Like any time of the year, winter can affect a healthy sleep routine. Short days and long nights make us eager for cosy, quiet, and restful evenings. For many people, winter evenings spent indoors with a blanket and cup of tea help us slow down and relax. However, sleeping well in winter can be a challenge for many – but it doesn’t have to be.
Why is Sleep Affected in Winter?
Your circadian rhythm, which regulates your body clock, is maintained by exposure to light. In winter, when days are shorter and evenings creep into afternoons, light is scarce, and your body clock can be thrown off. When your circadian rhythm is off course, you can be left feeling sluggish, low-energy, and tired – even after eight hours of sleep. Find out more about your circadian rhythm here.
Below, you’ll find some handy tips to sleeping well in winter.
Let The Sun Shine
It’s easy to flick on a light on the dark mornings, but a lack of sunlight means that your brain produces more of the hormone melatonin, which makes you sleepy. The best way to combat this is to open your blinds or curtains as soon as you get up in the morning, letting more sunlight into your home. It’s also a good idea to get outdoors in natural daylight as much as possible. This is easier said than done when you work in an office, so even taking a brief walk during your lunch break will fend off that afternoon sluggishness. Make sure that your work and home environments are as light and airy as possible.
Get a Good Night’s Sleep
Getting enough undisturbed sleep is vital for fighting off the winter blues. It’s tempting to go into hibernation mode when winter comes, but that sleepy feeling that you have doesn’t mean you should sleep for longer. If you sleep too much, chances are that you’ll feel even more sluggish during the day. Although you might find yourself needing an extra hour or two of sleep in the winter, we don’t actually need any more sleep in winter than we do in summer. Aim for the recommended seven to nine hours of shut-eye a night and try to go to bed and get up at the same time every day, including the weekends.

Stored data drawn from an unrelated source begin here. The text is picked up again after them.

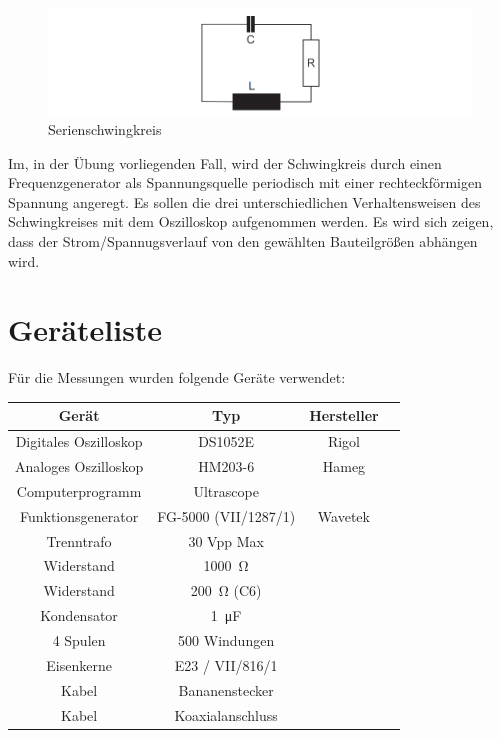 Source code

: \documentclass[11pt,ngerman]{scrartcl}
\begin{document}
\begin{figure}[H]
	\begin{center}
		\includegraphics[width=\textwidth]{abb6}
	\end{center}
	\caption{Serienschwingkreis}
	\label{fig:abb6}
\end{figure}

Im, in der Übung vorliegenden Fall, wird der Schwingkreis durch einen Frequenzgenerator als
Spannungsquelle periodisch mit einer rechteckförmigen Spannung angeregt. Es sollen die drei
unterschiedlichen Verhaltensweisen des Schwingkreises mit dem Oszilloskop aufgenommen werden.
Es wird sich zeigen, dass der Strom/Spannugsverlauf von den gewählten Bauteilgrößen
abhängen wird.



\section{Geräteliste}

\noindent Für die Messungen wurden folgende Geräte verwendet:

\begin{center}
	\begin{tabular}{|c|c|c|c|} \hline
		\textbf{Gerät}        & \textbf{Typ}         & \textbf{Hersteller} \\ \hline
		Digitales Oszilloskop & DS1052E              & Rigol               \\ \hline
		Analoges Oszilloskop  & HM203-6              & Hameg               \\ \hline
		Computerprogramm      & Ultrascope           &                     \\ \hline
		Funktionsgenerator    & FG-5000 (VII/1287/1) & Wavetek             \\ \hline
		Trenntrafo            & 30 Vpp Max           &                     \\ \hline
		Widerstand            & \SI{1000}{\ohm}      &                     \\ \hline
		Widerstand            & \SI{200}{\ohm} (C6)  &                     \\ \hline
		Kondensator           & \SI{1}{\micro\farad} &                     \\ \hline
		4 Spulen              & 500 Windungen        &                     \\ \hline
		Eisenkerne            & E23 / VII/816/1      &                     \\ \hline
		Kabel                 & Bananenstecker       &                     \\ \hline
		Kabel                 & Koaxialanschluss     &                     \\ \hline
	\end{tabular}
\end{center}
\end{document}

You should also make sure that your bedroom helps you feel relaxed and sleepy; clear the clutter, have comfortable and warm bedding, and turn off the TV. Keeping away from screens an hour before you go to sleep is a great way for sleeping well in winter.
Exercise is probably the last thing you want to do when you’re feeling tired on dark, cold winter evenings. However, you might be surprised by how energetic you feel after doing some kind of physical activity every day. Exercising in the late afternoon may help to reduce early-evening fatigue, and it’ll also improve your sleep. Aim for the recommended hour of exercise per day.
If you’re not used to exercising regularly, try a beginner’s class at your local gym to find what you enjoy. You can also go for a walk with your furry friend, or try to gather a few friends for a game of indoor tennis.
If you struggle to find motivation for exercising in the colder, darker months, focus on the positives – you’ll feel more energetic, and you might also stave off winter weight gain!
You can read more about how exercise helps improve your sleep in our article, ‘Five Ways Exercise Helps You Sleep‘.
With the shorter days, we can feel the pressure to get so much done in so little time. This stress can contribute to your tiredness, as stress has been shown to make you feel fatigued.1 There’s no quick solution for stress, but there are some simple ways to reduce it. You can try meditation, yoga, breathing exercises, or mindfulness techniques, which you can read more about here. Exercise also helps you to reduce your stress levels, or even talking to a friend or family member will help. A problem shared is a problem halved, right?
Being overweight or underweight can affect your energy levels and leave you feeling sleepy, so make sure you eat a healthy, balanced diet. When winter comes, it’s tempting to fill up on pasta, potatoes, and bread. However, simply including fruit and vegetables in your comfort meals can give you more energy. Winter vegetables, like carrots, parsnips, and turnip, can be roasted, mashed, or made into soup for a comforting, warming winter meal that all the family can enjoy. Plus, classic stews and casseroles are great options if they’re made with lean meat and plenty of vegetables.
Your sweet tooth might go into overdrive during the winter but try to avoid foods high in sugar in the evenings, as they could give you a rush of energy.
Find the Cosy Temperature in Bed
When you’re sleeping, your internal temperature drops slightly. So, if you get too hot, your body will struggle to bring its temperature back down. This can wake you up, and you might struggle to get back to sleep. However, make sure that the temperature isn’t too low, as being cold can also interfere with your sleep. The ideal room temperature for night-time is around 16°C to 18°C, with the absolute maximum being 24°C.2 Keeping a steady temperature will help to ensure that you won’t wake in the middle of the night, letting you enjoy an undisturbed sleep.
While it’s normal for all of us to slow down over the winter months, your tiredness could be linked to a sleeping disorder. Sometimes a lack of energy and a feeling of lethargy can be a sign of Seasonal Affective Disorder (SAD). You can read more about this in our topic here. If your tiredness is severe and you experience it all year round, you could have chronic fatigue syndrome.
If your tiredness is stopping you from going about your everyday life, it’s always important to visit your doctor to find out if there is an underlying cause.